Rabu, 17 September 2025

Sri Lanka Bangkrut

Kabur ke Singapura, Mantan Presiden Gotabaya Rajapaksa akan Pulang ke Sri Lanka

Gotabaya Rajapaksa telah mengajukan pengunduran dirinya sebagai Presiden Sri Lanka saat dirinya sudah berada di Singapura.

Penulis: Fitri Wulandari
Editor: Choirul Arifin
menafn.com
Presiden Sri Lanka Gotabaya Rajapaksa saat ini kabur ke Singapura namun menhyatakan akan pulang ke negaranya pasca pengunduran diri dari kursi Presiden. 

Laporan Wartawan Tribunnews, Fitri Wulandari

TRIBUNNEWS.COM, COLOMBO - Mantan Presiden Sri Lanka Gotabaya Rajapaksa akan kembali ke negara yang bangkrut setelah kabur dalampelariannya ke Singapura.

Pernyataan ini disampaikan Juru bicara Kabinet Sri Lanka, Bandula Gunewardena pada Selasa kemarin.

Dikutip dari laman www.dailymirror.lk, Rabu (27/7/2022), menurut otoritas imigrasi Singapura, Singapura telah memberikan izin kunjungan jangka pendek selama 14 hari kepada Rajapaksa saat ia memasuki negara itu dalam kunjungan pribadi pada 14 Juli lalu.

Gotabaya Rajapaksa telah mengajukan pengunduran dirinya sebagai Presiden Sri Lanka saat dirinya sudah berada di Singapura.

Banyak pihak di Sri Lanka yang akhirnya meminta pemerintah Singapura untuk memulangkan bahkan mengadili Rajapaksa.

Seperti yang dilakukan sebuah kelompok Hak Asasi Manusia (HAM) yang mendokumentasikan dugaan pelanggaran di Sri Lanka telah mengajukan tuntutan pidana kepada Jaksa Agung Singapura, meminta penangkapan terhadap mantan Presiden Sri Lanka Gotabaya Rajapaksa.

Baca juga: Kelompok Hak Asasi Manusia Tuntut Mantan Presiden Sri Lanka Gotabaya Rajapaksa Ditangkap

Mereka menuding Rajapaksa memiliki peran dalam perang saudara yang terjadi selama puluhan tahun di negara kawasan Asia Selatan itu.

Proyek Kebenaran dan Keadilan Internasional (ITJP) mengatakan Rajapaksa melakukan pelanggaran berat terhadap Konvensi Jenewa selama perang saudara pada 2009, saat ia menjadi kepala pertahanan negara. 

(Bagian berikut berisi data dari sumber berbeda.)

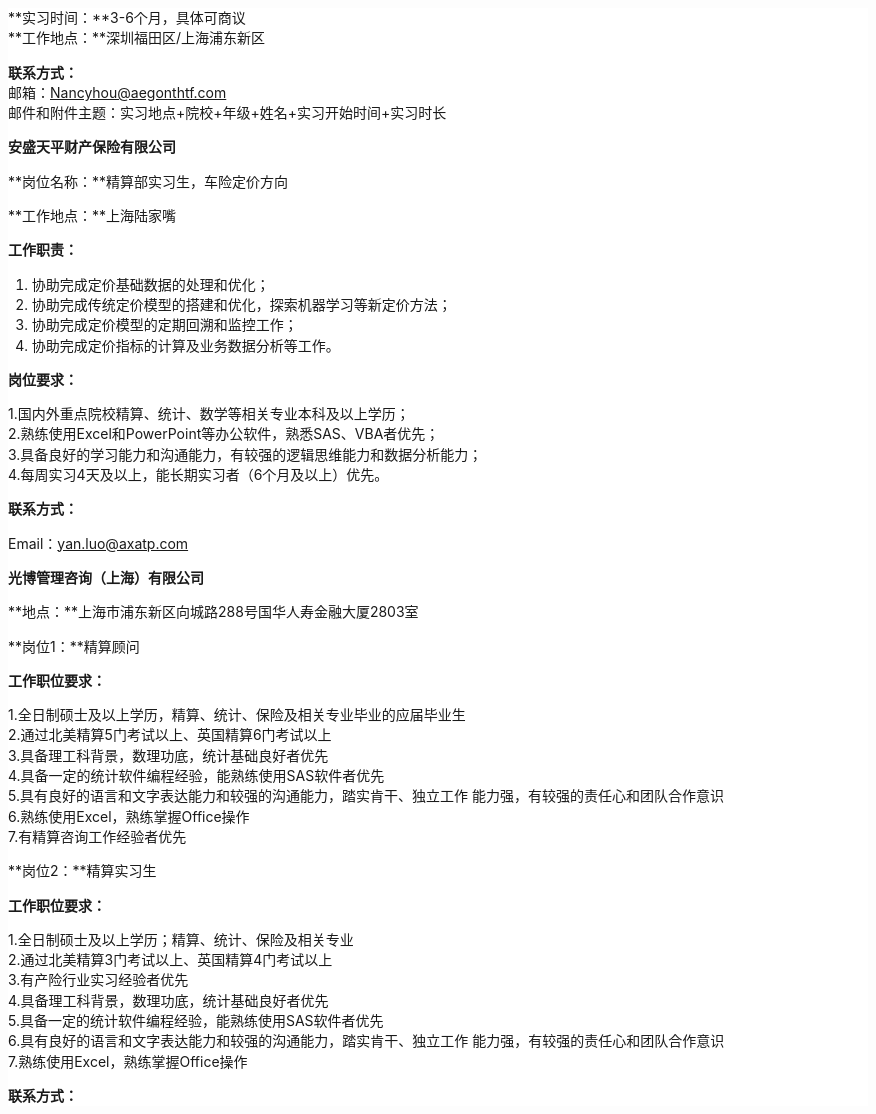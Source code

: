 **实习时间：**3-6个月，具体可商议  
 **工作地点：**深圳福田区/上海浦东新区  
  
**联系方式：**  
邮箱：Nancyhou@aegonthtf.com  
邮件和附件主题：实习地点+院校+年级+姓名+实习开始时间+实习时长

****安盛天平财产保险有限公司****

**岗位名称：**精算部实习生，车险定价方向

**工作地点：**上海陆家嘴

**工作职责：**

1. 协助完成定价基础数据的处理和优化；
2. 协助完成传统定价模型的搭建和优化，探索机器学习等新定价方法；
3. 协助完成定价模型的定期回溯和监控工作；
4. 协助完成定价指标的计算及业务数据分析等工作。

**岗位要求：**

1.国内外重点院校精算、统计、数学等相关专业本科及以上学历；  
2.熟练使用Excel和PowerPoint等办公软件，熟悉SAS、VBA者优先；  
3.具备良好的学习能力和沟通能力，有较强的逻辑思维能力和数据分析能力；  
4.每周实习4天及以上，能长期实习者（6个月及以上）优先。

**联系方式：**

Email：yan.luo@axatp.com

**光博管理咨询（上海）有限公司**

**地点：**上海市浦东新区向城路288号国华人寿金融大厦2803室

**岗位1：**精算顾问  

**工作职位要求：**

1.全日制硕士及以上学历，精算、统计、保险及相关专业毕业的应届毕业生  
2.通过北美精算5门考试以上、英国精算6门考试以上  
3.具备理工科背景，数理功底，统计基础良好者优先  
4.具备一定的统计软件编程经验，能熟练使用SAS软件者优先  
5.具有良好的语言和文字表达能力和较强的沟通能力，踏实肯干、独立工作 能力强，有较强的责任心和团队合作意识  
6.熟练使用Excel，熟练掌握Office操作  
7.有精算咨询工作经验者优先

**岗位2：**精算实习生

**工作职位要求：**

1.全日制硕士及以上学历；精算、统计、保险及相关专业  
2.通过北美精算3门考试以上、英国精算4门考试以上  
3.有产险行业实习经验者优先  
4.具备理工科背景，数理功底，统计基础良好者优先  
5.具备一定的统计软件编程经验，能熟练使用SAS软件者优先  
6.具有良好的语言和文字表达能力和较强的沟通能力，踏实肯干、独立工作 能力强，有较强的责任心和团队合作意识  
7.熟练使用Excel，熟练掌握Office操作

**联系方式：**
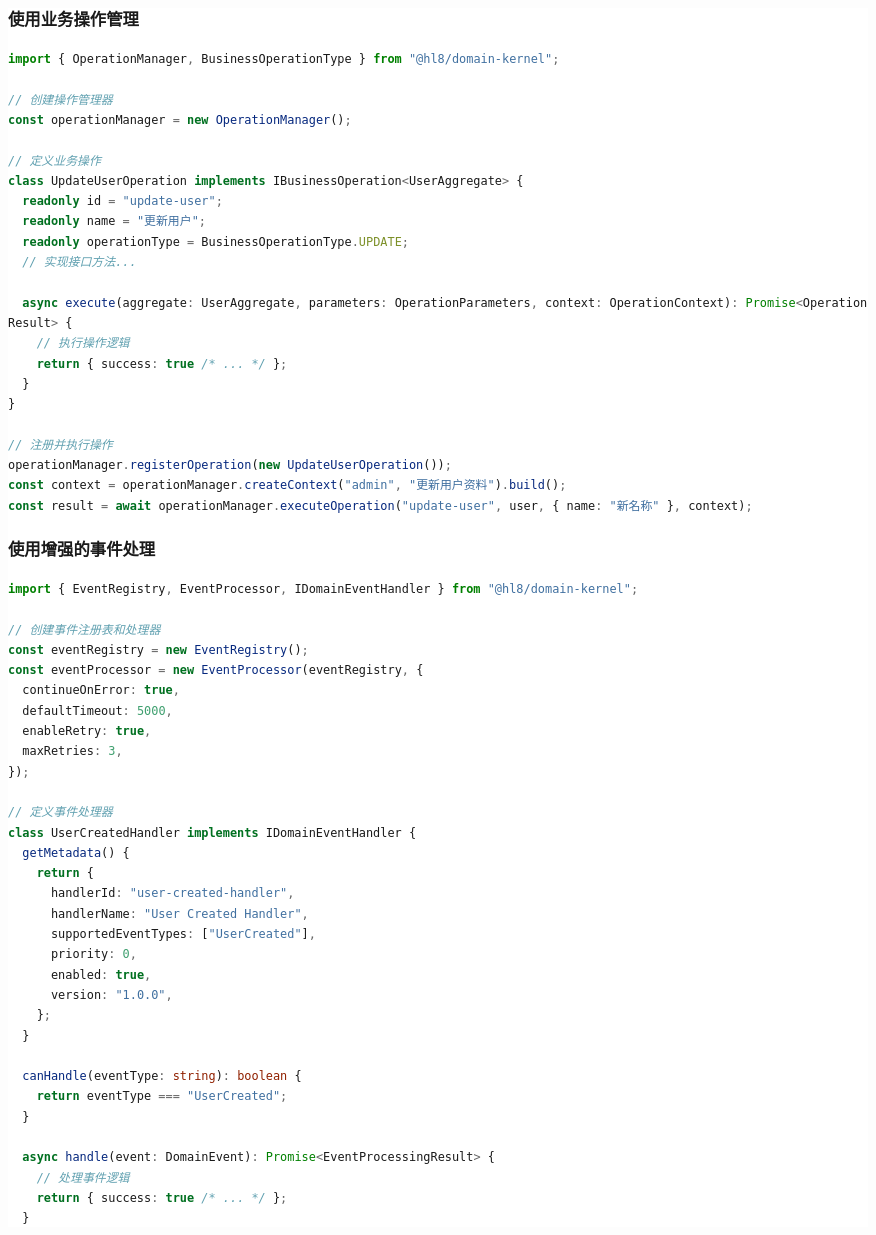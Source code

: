 ### 使用业务操作管理

```typescript
import { OperationManager, BusinessOperationType } from "@hl8/domain-kernel";

// 创建操作管理器
const operationManager = new OperationManager();

// 定义业务操作
class UpdateUserOperation implements IBusinessOperation<UserAggregate> {
  readonly id = "update-user";
  readonly name = "更新用户";
  readonly operationType = BusinessOperationType.UPDATE;
  // 实现接口方法...

  async execute(aggregate: UserAggregate, parameters: OperationParameters, context: OperationContext): Promise<OperationResult> {
    // 执行操作逻辑
    return { success: true /* ... */ };
  }
}

// 注册并执行操作
operationManager.registerOperation(new UpdateUserOperation());
const context = operationManager.createContext("admin", "更新用户资料").build();
const result = await operationManager.executeOperation("update-user", user, { name: "新名称" }, context);
```

### 使用增强的事件处理

```typescript
import { EventRegistry, EventProcessor, IDomainEventHandler } from "@hl8/domain-kernel";

// 创建事件注册表和处理器
const eventRegistry = new EventRegistry();
const eventProcessor = new EventProcessor(eventRegistry, {
  continueOnError: true,
  defaultTimeout: 5000,
  enableRetry: true,
  maxRetries: 3,
});

// 定义事件处理器
class UserCreatedHandler implements IDomainEventHandler {
  getMetadata() {
    return {
      handlerId: "user-created-handler",
      handlerName: "User Created Handler",
      supportedEventTypes: ["UserCreated"],
      priority: 0,
      enabled: true,
      version: "1.0.0",
    };
  }

  canHandle(eventType: string): boolean {
    return eventType === "UserCreated";
  }

  async handle(event: DomainEvent): Promise<EventProcessingResult> {
    // 处理事件逻辑
    return { success: true /* ... */ };
  }
```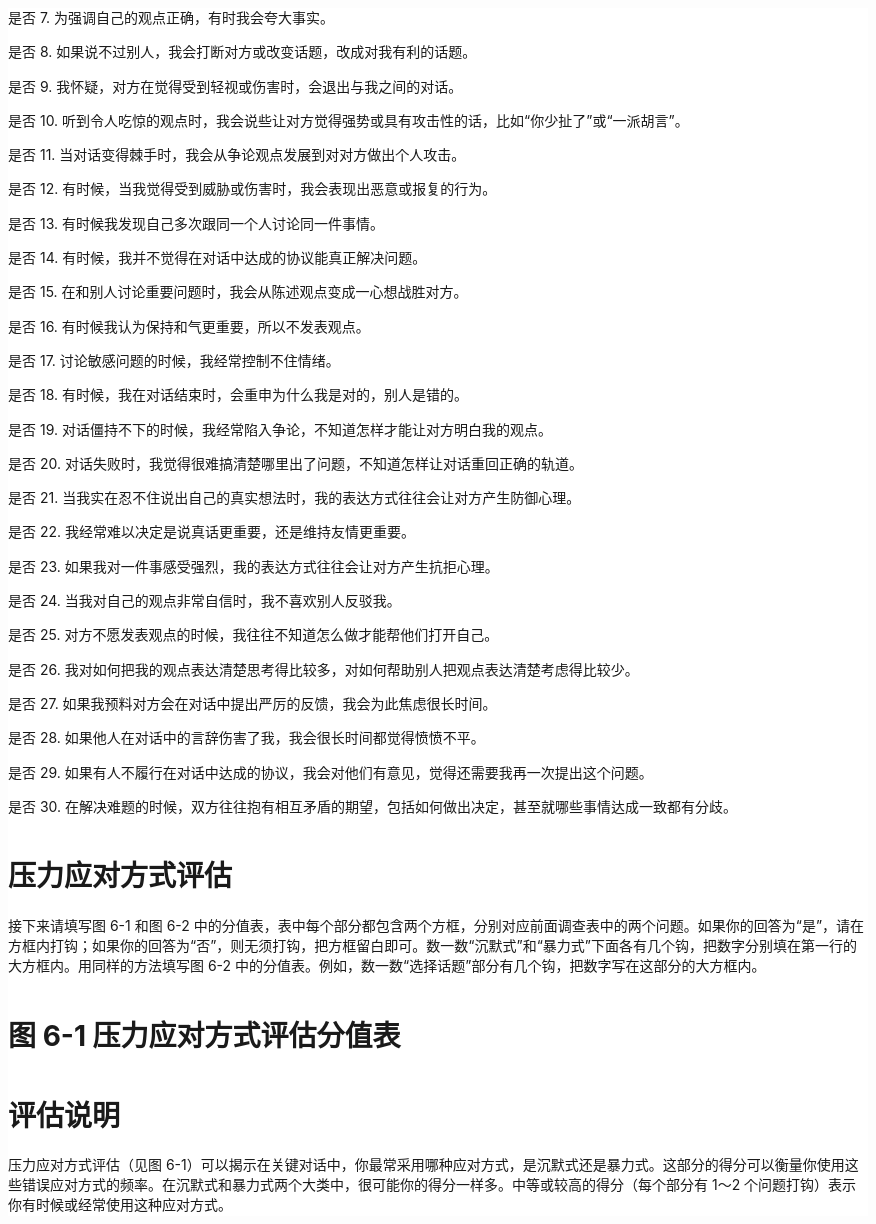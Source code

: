 是否 7. 为强调自己的观点正确，有时我会夸大事实。

是否 8. 如果说不过别人，我会打断对方或改变话题，改成对我有利的话题。

是否 9. 我怀疑，对方在觉得受到轻视或伤害时，会退出与我之间的对话。

是否 10. 听到令人吃惊的观点时，我会说些让对方觉得强势或具有攻击性的话，比如“你少扯了”或“一派胡言”。

是否 11. 当对话变得棘手时，我会从争论观点发展到对对方做出个人攻击。

是否 12. 有时候，当我觉得受到威胁或伤害时，我会表现出恶意或报复的行为。

是否 13. 有时候我发现自己多次跟同一个人讨论同一件事情。

是否 14. 有时候，我并不觉得在对话中达成的协议能真正解决问题。

是否 15. 在和别人讨论重要问题时，我会从陈述观点变成一心想战胜对方。

是否 16. 有时候我认为保持和气更重要，所以不发表观点。

是否 17. 讨论敏感问题的时候，我经常控制不住情绪。

是否 18. 有时候，我在对话结束时，会重申为什么我是对的，别人是错的。

是否 19. 对话僵持不下的时候，我经常陷入争论，不知道怎样才能让对方明白我的观点。

是否 20. 对话失败时，我觉得很难搞清楚哪里出了问题，不知道怎样让对话重回正确的轨道。

是否 21. 当我实在忍不住说出自己的真实想法时，我的表达方式往往会让对方产生防御心理。

是否 22. 我经常难以决定是说真话更重要，还是维持友情更重要。

是否 23. 如果我对一件事感受强烈，我的表达方式往往会让对方产生抗拒心理。

是否 24. 当我对自己的观点非常自信时，我不喜欢别人反驳我。

是否 25. 对方不愿发表观点的时候，我往往不知道怎么做才能帮他们打开自己。

是否 26. 我对如何把我的观点表达清楚思考得比较多，对如何帮助别人把观点表达清楚考虑得比较少。

是否 27. 如果我预料对方会在对话中提出严厉的反馈，我会为此焦虑很长时间。

是否 28. 如果他人在对话中的言辞伤害了我，我会很长时间都觉得愤愤不平。

是否 29. 如果有人不履行在对话中达成的协议，我会对他们有意见，觉得还需要我再一次提出这个问题。

是否 30. 在解决难题的时候，双方往往抱有相互矛盾的期望，包括如何做出决定，甚至就哪些事情达成一致都有分歧。

# 压力应对方式评估

接下来请填写图 6-1 和图 6-2 中的分值表，表中每个部分都包含两个方框，分别对应前面调查表中的两个问题。如果你的回答为“是”，请在方框内打钩；如果你的回答为“否”，则无须打钩，把方框留白即可。数一数“沉默式”和“暴力式”下面各有几个钩，把数字分别填在第一行的大方框内。用同样的方法填写图 6-2 中的分值表。例如，数一数“选择话题”部分有几个钩，把数字写在这部分的大方框内。

# 图 6-1 压力应对方式评估分值表

# 评估说明

压力应对方式评估（见图 6-1）可以揭示在关键对话中，你最常采用哪种应对方式，是沉默式还是暴力式。这部分的得分可以衡量你使用这些错误应对方式的频率。在沉默式和暴力式两个大类中，很可能你的得分一样多。中等或较高的得分（每个部分有 1～2 个问题打钩）表示你有时候或经常使用这种应对方式。
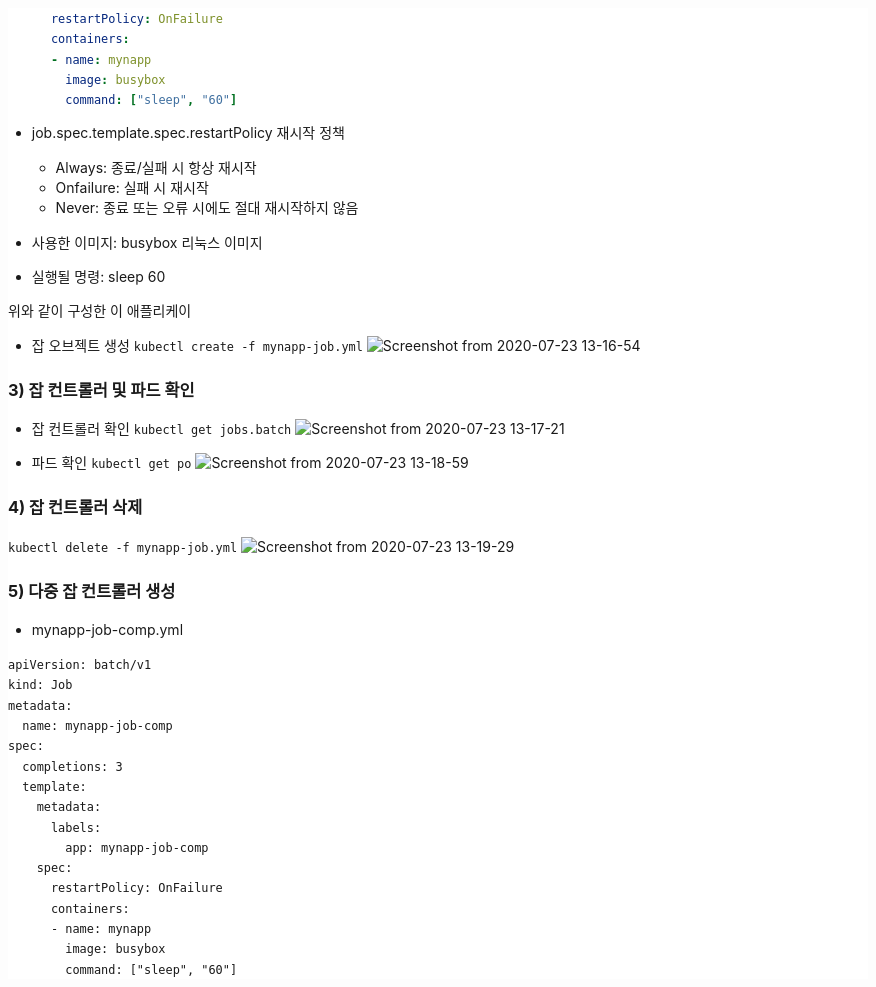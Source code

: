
 ```yaml
      restartPolicy: OnFailure
      containers:
      - name: mynapp
        image: busybox
        command: ["sleep", "60"]
```
- job.spec.template.spec.restartPolicy 재시작 정책
  - Always: 종료/실패 시 항상 재시작
  - Onfailure: 실패 시 재시작
  - Never: 종료 또는 오류 시에도 절대 재시작하지 않음
 
- 사용한 이미지: busybox 리눅스 이미지
- 실행될 명령: sleep 60

위와 같이 구성한 이 애플리케이
  
- 잡 오브젝트 생성
`kubectl create -f mynapp-job.yml`
![Screenshot from 2020-07-23 13-16-54](https://user-images.githubusercontent.com/53208493/88251871-2fd19f00-cce7-11ea-9b9e-2e8877962171.png)

### 3) 잡 컨트롤러 및 파드 확인
- 잡 컨트롤러 확인
`kubectl get jobs.batch`
![Screenshot from 2020-07-23 13-17-21](https://user-images.githubusercontent.com/53208493/88251872-306a3580-cce7-11ea-9fab-f6f712c807d4.png)

- 파드 확인
`kubectl get po`
![Screenshot from 2020-07-23 13-18-59](https://user-images.githubusercontent.com/53208493/88251874-319b6280-cce7-11ea-95d1-bc006853e13e.png)

### 4) 잡 컨트롤러 삭제
`kubectl delete -f mynapp-job.yml`
![Screenshot from 2020-07-23 13-19-29](https://user-images.githubusercontent.com/53208493/88251876-319b6280-cce7-11ea-861f-a862a91e311a.png)

### 5) 다중 잡 컨트롤러 생성
- mynapp-job-comp.yml
```
apiVersion: batch/v1
kind: Job
metadata:
  name: mynapp-job-comp
spec:
  completions: 3
  template:
    metadata:
      labels:
        app: mynapp-job-comp
    spec:
      restartPolicy: OnFailure
      containers:
      - name: mynapp
        image: busybox
        command: ["sleep", "60"]
```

Baca juga: Wickremesinghe Terpilih sebagai Presiden Sri Lanka, Demonstran: Dia Lebih Licik dari Rajapaksa

ITJP yang berbasis di Afrika Selatan berpendapat bahwa berdasarkan yurisdiksi universal, dugaan pelanggaran tunduk pada penuntutan di Singapura, di mana ia melarikan diri setelah berbulan-bulan kerusuhan atas krisis ekonomi negaranya.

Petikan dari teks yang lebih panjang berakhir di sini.